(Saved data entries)
* * * * *

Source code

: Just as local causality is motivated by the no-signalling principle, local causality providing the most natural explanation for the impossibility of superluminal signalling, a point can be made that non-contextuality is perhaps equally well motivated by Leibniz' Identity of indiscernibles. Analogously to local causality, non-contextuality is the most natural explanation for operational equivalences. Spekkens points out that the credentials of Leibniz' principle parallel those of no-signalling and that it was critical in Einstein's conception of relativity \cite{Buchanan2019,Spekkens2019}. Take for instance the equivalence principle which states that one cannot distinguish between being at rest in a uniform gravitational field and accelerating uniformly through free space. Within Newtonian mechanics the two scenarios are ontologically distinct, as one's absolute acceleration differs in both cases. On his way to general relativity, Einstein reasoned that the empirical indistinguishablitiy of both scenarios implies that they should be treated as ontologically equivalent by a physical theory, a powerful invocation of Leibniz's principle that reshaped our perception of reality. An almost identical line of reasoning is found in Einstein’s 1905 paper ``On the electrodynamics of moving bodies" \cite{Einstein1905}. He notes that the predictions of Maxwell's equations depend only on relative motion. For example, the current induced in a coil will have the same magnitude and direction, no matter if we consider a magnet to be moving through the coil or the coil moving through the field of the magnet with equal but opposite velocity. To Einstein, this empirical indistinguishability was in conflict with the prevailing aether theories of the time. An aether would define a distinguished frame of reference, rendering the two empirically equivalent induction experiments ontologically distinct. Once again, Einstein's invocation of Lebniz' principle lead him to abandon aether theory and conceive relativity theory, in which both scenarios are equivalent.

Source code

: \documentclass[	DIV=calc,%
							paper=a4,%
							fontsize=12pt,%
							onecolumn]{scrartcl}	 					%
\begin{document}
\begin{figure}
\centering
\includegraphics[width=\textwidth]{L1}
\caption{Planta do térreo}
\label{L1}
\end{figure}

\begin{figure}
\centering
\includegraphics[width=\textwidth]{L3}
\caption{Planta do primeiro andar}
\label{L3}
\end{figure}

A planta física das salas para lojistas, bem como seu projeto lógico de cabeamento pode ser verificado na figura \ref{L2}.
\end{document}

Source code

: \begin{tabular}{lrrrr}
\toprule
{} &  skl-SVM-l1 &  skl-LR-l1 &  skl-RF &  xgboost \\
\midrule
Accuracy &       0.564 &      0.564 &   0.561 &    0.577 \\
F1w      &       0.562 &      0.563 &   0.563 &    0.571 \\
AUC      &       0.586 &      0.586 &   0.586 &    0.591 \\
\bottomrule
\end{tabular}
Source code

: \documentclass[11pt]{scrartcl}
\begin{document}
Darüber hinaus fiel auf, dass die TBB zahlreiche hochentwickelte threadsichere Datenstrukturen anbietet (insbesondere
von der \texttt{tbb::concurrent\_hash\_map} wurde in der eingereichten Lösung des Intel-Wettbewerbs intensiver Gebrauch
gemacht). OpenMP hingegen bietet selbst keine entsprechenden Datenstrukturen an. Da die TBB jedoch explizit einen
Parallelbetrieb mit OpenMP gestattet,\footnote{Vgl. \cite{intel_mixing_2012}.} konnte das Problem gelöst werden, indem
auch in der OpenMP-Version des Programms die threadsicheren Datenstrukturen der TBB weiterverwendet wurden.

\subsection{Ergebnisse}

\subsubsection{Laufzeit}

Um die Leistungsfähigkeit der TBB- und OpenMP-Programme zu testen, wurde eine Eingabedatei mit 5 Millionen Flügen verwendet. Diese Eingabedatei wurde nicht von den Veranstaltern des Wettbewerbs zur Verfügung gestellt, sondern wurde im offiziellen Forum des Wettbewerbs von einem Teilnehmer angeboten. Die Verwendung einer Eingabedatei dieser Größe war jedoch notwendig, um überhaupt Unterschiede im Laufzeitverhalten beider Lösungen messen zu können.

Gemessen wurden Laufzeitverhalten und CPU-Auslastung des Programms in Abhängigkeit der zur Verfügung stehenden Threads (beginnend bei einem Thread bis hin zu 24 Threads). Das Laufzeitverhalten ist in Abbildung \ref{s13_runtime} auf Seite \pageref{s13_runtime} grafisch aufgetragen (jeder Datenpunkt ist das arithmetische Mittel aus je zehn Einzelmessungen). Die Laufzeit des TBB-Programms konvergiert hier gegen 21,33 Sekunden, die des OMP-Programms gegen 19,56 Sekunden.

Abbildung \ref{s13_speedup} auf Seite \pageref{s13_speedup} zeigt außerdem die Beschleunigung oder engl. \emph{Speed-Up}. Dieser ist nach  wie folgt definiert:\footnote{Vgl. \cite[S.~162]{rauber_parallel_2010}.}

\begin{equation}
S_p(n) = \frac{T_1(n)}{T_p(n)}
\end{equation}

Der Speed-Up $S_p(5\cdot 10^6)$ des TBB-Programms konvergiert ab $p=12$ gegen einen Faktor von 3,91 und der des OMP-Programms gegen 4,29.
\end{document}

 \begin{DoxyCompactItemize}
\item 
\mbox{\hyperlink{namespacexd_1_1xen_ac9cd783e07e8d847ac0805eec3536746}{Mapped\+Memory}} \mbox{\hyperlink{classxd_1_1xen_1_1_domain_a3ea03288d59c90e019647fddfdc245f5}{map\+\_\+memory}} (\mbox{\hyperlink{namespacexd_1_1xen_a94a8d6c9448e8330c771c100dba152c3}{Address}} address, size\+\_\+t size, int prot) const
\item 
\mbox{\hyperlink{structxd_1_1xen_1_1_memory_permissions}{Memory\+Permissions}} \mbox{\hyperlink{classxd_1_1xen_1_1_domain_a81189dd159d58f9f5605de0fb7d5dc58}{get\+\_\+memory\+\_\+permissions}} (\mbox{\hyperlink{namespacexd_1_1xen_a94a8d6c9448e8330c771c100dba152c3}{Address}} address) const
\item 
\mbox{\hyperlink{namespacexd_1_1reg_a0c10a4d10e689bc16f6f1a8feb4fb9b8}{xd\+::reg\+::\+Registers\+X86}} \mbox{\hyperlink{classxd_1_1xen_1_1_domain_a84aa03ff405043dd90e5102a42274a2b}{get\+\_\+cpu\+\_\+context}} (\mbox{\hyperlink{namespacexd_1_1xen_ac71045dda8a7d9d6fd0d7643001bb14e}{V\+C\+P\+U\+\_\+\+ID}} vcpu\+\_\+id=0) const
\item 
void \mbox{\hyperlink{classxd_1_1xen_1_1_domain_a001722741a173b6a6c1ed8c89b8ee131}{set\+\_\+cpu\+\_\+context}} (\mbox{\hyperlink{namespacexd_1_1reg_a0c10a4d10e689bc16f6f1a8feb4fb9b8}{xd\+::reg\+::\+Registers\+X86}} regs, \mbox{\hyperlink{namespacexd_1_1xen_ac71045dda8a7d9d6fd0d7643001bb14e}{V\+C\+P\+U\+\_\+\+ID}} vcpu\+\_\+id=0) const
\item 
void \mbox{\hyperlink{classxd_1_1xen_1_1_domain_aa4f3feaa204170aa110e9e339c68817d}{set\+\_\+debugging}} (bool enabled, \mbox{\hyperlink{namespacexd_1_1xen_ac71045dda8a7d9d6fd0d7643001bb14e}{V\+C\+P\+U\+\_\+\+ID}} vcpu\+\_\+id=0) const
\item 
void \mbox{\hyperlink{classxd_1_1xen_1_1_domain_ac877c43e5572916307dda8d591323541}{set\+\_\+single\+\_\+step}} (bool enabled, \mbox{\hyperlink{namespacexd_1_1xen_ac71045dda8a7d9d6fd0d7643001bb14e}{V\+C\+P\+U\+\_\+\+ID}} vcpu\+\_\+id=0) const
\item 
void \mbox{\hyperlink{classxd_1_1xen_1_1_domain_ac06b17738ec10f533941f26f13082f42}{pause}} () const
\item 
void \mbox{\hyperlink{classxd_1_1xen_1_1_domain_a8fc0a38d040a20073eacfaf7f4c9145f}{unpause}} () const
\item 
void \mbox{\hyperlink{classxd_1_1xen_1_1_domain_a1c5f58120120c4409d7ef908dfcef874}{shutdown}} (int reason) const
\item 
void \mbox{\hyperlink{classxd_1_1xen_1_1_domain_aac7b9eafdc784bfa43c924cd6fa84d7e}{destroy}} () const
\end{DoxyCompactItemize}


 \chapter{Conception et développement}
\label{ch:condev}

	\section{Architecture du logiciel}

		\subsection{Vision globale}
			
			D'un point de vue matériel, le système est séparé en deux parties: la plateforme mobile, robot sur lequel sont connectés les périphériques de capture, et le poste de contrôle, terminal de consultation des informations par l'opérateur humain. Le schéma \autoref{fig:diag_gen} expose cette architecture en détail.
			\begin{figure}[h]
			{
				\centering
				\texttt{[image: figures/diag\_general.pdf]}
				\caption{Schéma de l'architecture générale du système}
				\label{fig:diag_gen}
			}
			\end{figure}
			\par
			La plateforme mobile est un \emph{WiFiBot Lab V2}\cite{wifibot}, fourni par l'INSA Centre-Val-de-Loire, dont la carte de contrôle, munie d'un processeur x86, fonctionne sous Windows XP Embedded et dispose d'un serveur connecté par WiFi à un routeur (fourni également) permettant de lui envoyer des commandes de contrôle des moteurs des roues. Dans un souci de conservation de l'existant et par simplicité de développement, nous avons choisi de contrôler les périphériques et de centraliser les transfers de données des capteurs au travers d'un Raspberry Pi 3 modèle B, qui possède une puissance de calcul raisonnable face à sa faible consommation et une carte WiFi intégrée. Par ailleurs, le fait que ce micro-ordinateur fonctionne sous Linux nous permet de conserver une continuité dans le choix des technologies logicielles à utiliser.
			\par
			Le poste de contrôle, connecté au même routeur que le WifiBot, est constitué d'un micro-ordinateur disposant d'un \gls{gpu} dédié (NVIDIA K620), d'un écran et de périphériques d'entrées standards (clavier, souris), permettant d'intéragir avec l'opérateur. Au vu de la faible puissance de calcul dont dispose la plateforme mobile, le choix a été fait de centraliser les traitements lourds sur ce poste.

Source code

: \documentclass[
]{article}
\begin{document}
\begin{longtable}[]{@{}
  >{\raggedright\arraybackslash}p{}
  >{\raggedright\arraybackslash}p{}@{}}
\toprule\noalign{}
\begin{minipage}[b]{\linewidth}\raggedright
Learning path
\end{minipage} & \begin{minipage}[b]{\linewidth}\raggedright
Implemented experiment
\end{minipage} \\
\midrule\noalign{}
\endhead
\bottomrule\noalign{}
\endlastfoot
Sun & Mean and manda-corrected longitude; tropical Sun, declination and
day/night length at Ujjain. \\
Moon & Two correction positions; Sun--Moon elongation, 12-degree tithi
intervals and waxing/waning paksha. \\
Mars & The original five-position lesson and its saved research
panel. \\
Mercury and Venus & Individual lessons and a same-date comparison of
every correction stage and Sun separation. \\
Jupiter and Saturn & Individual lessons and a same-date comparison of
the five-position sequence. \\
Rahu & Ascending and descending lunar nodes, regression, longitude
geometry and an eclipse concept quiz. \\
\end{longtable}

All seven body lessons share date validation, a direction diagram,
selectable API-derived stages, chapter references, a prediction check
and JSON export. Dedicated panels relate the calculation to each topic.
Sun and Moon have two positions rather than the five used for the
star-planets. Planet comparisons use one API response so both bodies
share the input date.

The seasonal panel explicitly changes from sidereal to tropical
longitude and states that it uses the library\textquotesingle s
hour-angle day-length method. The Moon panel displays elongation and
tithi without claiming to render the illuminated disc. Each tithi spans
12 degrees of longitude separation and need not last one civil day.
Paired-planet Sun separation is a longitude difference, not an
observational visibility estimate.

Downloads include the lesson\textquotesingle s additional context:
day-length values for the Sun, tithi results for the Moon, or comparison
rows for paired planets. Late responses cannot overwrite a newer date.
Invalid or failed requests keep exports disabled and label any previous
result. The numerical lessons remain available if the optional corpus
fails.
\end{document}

* * * * *

Nothing should appear in the answer except the lines above from the line with "intervals and waxing/waning paksha. \\" through the line with "share the input date.", both included, written out exactly.

intervals and waxing/waning paksha. \\
Mars & The original five-position lesson and its saved research
panel. \\
Mercury and Venus & Individual lessons and a same-date comparison of
every correction stage and Sun separation. \\
Jupiter and Saturn & Individual lessons and a same-date comparison of
the five-position sequence. \\
Rahu & Ascending and descending lunar nodes, regression, longitude
geometry and an eclipse concept quiz. \\
\end{longtable}

All seven body lessons share date validation, a direction diagram,
selectable API-derived stages, chapter references, a prediction check
and JSON export. Dedicated panels relate the calculation to each topic.
Sun and Moon have two positions rather than the five used for the
star-planets. Planet comparisons use one API response so both bodies
share the input date.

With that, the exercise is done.